# Functional qualitative difference between B+W, Rodenstock, Hoya filters?



## NeverGlassImaging (Feb 27, 2009)

*
*

                   They are all of a significant price range, but so far I have heard such varying opinion of their actual difference in terms of optical quality and their effect on the image.

Really, is there a discernable difference between the quality of these three brands? I hope to get some less varied opinion lol.


----------



## Garbz (Mar 1, 2009)

Depends on what? A brand is a brand nothing more. There is a huge difference between Hoya standard filters and Hoya SHMC filters, but I doubt anyone would be able to tell the difference between a Hoya SHMC and a Hoya Pro1 or a B+w or other equally high quality filters.

You get what you pay for... until you spend more than about $100 then you just start wasting money.


----------



## itznfb (Mar 6, 2009)

i just ordered a "Hoya 52mm UV (Ultra Violet) Super Multi Coated Glass Filter" and a "Hoya HMC - Filter - circular polarizer - 52 mm" to use with my 18-55mm VR / 55-200mm VR and 50mm 1.8.
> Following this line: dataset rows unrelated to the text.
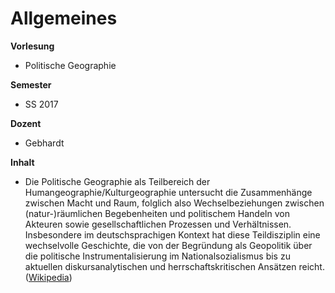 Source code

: # Allgemeines

**Vorlesung**

- Politische Geographie


**Semester**

- SS 2017


**Dozent**

- Gebhardt


**Inhalt**

- Die Politische Geographie als Teilbereich der Humangeographie/Kulturgeographie untersucht die Zusammenhänge zwischen Macht und Raum, folglich also Wechselbeziehungen zwischen (natur-)räumlichen Begebenheiten und politischem Handeln von Akteuren sowie gesellschaftlichen Prozessen und Verhältnissen. Insbesondere im deutschsprachigen Kontext hat diese Teildisziplin eine wechselvolle Geschichte, die von der Begründung als Geopolitik über die politische Instrumentalisierung im Nationalsozialismus bis zu aktuellen diskursanalytischen und herrschaftskritischen Ansätzen reicht. ([Wikipedia](https://de.wikipedia.org/wiki/Politische_Geographie))
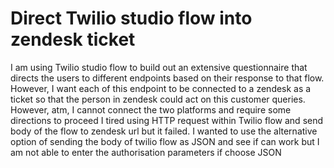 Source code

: 
# Direct Twilio studio flow into zendesk ticket

I am using Twilio studio flow to build out an extensive questionnaire that directs the users to different endpoints based on their response to that flow. However, I want each of this endpoint to be connected to a zendesk as a ticket so that the person in zendesk could act on this customer queries.
However, atm, I cannot connect the two platforms and require some directions to proceed
I tired using HTTP request within Twilio flow and send body of the flow to zendesk url but it failed. I wanted to use the alternative option of sending the body of twilio flow as JSON and see if can work but I am not able to enter the authorisation parameters if choose JSON

         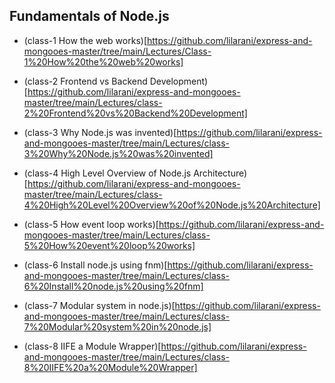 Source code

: ## Fundamentals of Node.js

- (class-1 How the web
  works)[https://github.com/lilarani/express-and-mongooes-master/tree/main/Lectures/Class-1%20How%20the%20web%20works]

- (class-2 Frontend vs Backend
  Development)[https://github.com/lilarani/express-and-mongooes-master/tree/main/Lectures/class-2%20Frontend%20vs%20Backend%20Development]

- (class-3 Why Node.js was
  invented)[https://github.com/lilarani/express-and-mongooes-master/tree/main/Lectures/class-3%20Why%20Node.js%20was%20invented]

- (class-4 High Level Overview of Node.js
  Architecture)[https://github.com/lilarani/express-and-mongooes-master/tree/main/Lectures/class-4%20High%20Level%20Overview%20of%20Node.js%20Architecture]

- (class-5 How event loop
  works)[https://github.com/lilarani/express-and-mongooes-master/tree/main/Lectures/class-5%20How%20event%20loop%20works]

- (class-6 Install node.js using
  fnm)[https://github.com/lilarani/express-and-mongooes-master/tree/main/Lectures/class-6%20Install%20node.js%20using%20fnm]

- (class-7 Modular system in
  node.js)[https://github.com/lilarani/express-and-mongooes-master/tree/main/Lectures/class-7%20Modular%20system%20in%20node.js]

- (class-8 IIFE a Module
  Wrapper)[https://github.com/lilarani/express-and-mongooes-master/tree/main/Lectures/class-8%20IIFE%20a%20Module%20Wrapper]
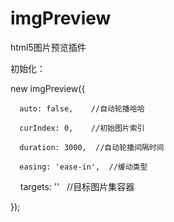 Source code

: # imgPreview
html5图片预览插件

初始化：

  new imgPreview({

      auto: false,    //自动轮播哈哈

      curIndex: 0,    //初始图片索引

      duration: 3000,  //自动轮播间隔时间

      easing: 'ease-in',  //缓动类型

      targets: ''   //目标图片集容器

  });
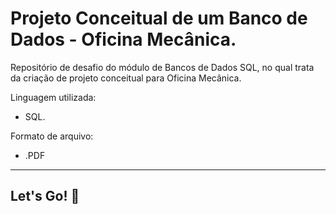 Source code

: # Projeto Conceitual de um Banco de Dados - Oficina Mecânica.

Repositório de desafio do módulo de Bancos de Dados SQL, no qual trata da criação de projeto conceitual para Oficina Mecânica.

Linguagem utilizada:

- SQL.

Formato de arquivo:

* .PDF

------

## Let's Go! 🚀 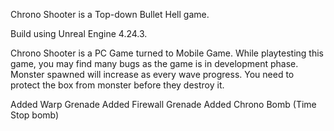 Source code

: Chrono Shooter is a Top-down Bullet Hell game.

Build using Unreal Engine 4.24.3.

Chrono Shooter is a PC Game turned to Mobile Game. While playtesting this game, you may find many bugs as the game is in development phase. Monster spawned will increase as every wave progress. You need to protect the box from monster before they destroy it.

Added Warp Grenade
Added Firewall Grenade
Added Chrono Bomb (Time Stop bomb)


 
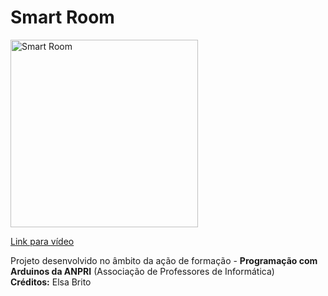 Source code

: # Smart Room

<a href="https://youtu.be/5qcXhc3sBZs">
<img width="300" src="https://img.youtube.com/vi/5qcXhc3sBZs/0.jpg" alt="Smart Room"/>
  <p>Link para vídeo</p>
</a>
<p>
  Projeto desenvolvido no âmbito da ação de formação - <b>Programação com Arduinos da ANPRI</b> (Associação de Professores de Informática)<br>
  <b>Créditos:</b> Elsa Brito
</p>
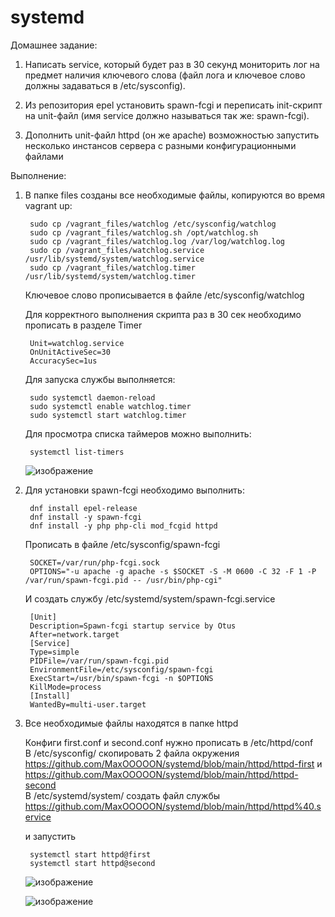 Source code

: # systemd
Домашнее задание:
1. Написать service, который будет раз в 30 секунд мониторить лог на предмет наличия ключевого слова (файл лога и ключевое слово должны задаваться в /etc/sysconfig).

2. Из репозитория epel установить spawn-fcgi и переписать init-скрипт на unit-файл (имя service должно называться так же: spawn-fcgi).

3. Дополнить unit-файл httpd (он же apache) возможностью запустить несколько инстансов сервера с разными конфигурационными файлами

Выполнение:
1. В папке files созданы все необходимые файлы, копируются во время vagrant up:	  

        sudo cp /vagrant_files/watchlog /etc/sysconfig/watchlog  
        sudo cp /vagrant_files/watchlog.sh /opt/watchlog.sh 	
        sudo cp /vagrant_files/watchlog.log /var/log/watchlog.log   
        sudo cp /vagrant_files/watchlog.service /usr/lib/systemd/system/watchlog.service    
        sudo cp /vagrant_files/watchlog.timer /usr/lib/systemd/system/watchlog.timer
        
    Ключевое слово прописывается в файле /etc/sysconfig/watchlog
    
    Для корректного выполнения скрипта раз в 30 сек необходимо прописать в разделе Timer
        
        Unit=watchlog.service
        OnUnitActiveSec=30
        AccuracySec=1us

    Для запуска службы выполняется:   
    
        sudo systemctl daemon-reload  
        sudo systemctl enable watchlog.timer   
        sudo systemctl start watchlog.timer
        
    Для просмотра списка таймеров можно выполнить:  
        
        systemctl list-timers
      ![изображение](https://user-images.githubusercontent.com/36797330/130148540-46f6006c-ba06-48bc-9021-9c33be58efac.png)

2. Для установки spawn-fcgi необходимо выполнить:
 
        dnf install epel-release
        dnf install -y spawn-fcgi
        dnf install -y php php-cli mod_fcgid httpd
        
   Прописать в файле /etc/sysconfig/spawn-fcgi
   
        SOCKET=/var/run/php-fcgi.sock
        OPTIONS="-u apache -g apache -s $SOCKET -S -M 0600 -C 32 -F 1 -P /var/run/spawn-fcgi.pid -- /usr/bin/php-cgi"

   И создать службу /etc/systemd/system/spawn-fcgi.service 
   
        [Unit]
        Description=Spawn-fcgi startup service by Otus
        After=network.target
        [Service]
        Type=simple
        PIDFile=/var/run/spawn-fcgi.pid
        EnvironmentFile=/etc/sysconfig/spawn-fcgi
        ExecStart=/usr/bin/spawn-fcgi -n $OPTIONS
        KillMode=process
        [Install]
        WantedBy=multi-user.target
   
   
3. Все необходимые файлы находятся в папке httpd  
      
      Конфиги first.conf и second.conf нужно прописать в /etc/httpd/conf    
      В /etc/sysconfig/ скопировать 2 файла окружения https://github.com/MaxOOOOON/systemd/blob/main/httpd/httpd-first и https://github.com/MaxOOOOON/systemd/blob/main/httpd/httpd-second    
      В /etc/systemd/system/ создать файл службы https://github.com/MaxOOOOON/systemd/blob/main/httpd/httpd%40.service
      
      и запустить 
      
        systemctl start httpd@first
        systemctl start httpd@second
       
      ![изображение](https://user-images.githubusercontent.com/36797330/130152145-99f219ea-3611-4de0-bf82-52c9a911a1d3.png)

      ![изображение](https://user-images.githubusercontent.com/36797330/130152167-2a294ad2-3a04-4f7c-9cb6-61ae7d09e96a.png)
the polarizer was about $60 and the UV was only $20. are they good filters though?

edit: sorry... didn't even think about the thread jacking but on such a similar topic i didn't want to start a new thread.


----------



## Garbz (Mar 8, 2009)

The Hoya SHMC is a good filter: http://www.thephotoforum.com/forum/...100830-more-hoya-filter-comparison-tests.html
HMC is less so but still leaps and bounds ahead of the Hoya standard. That said CPL filters are expensive and I probably wouldn't buy a SHMC polariser.


----------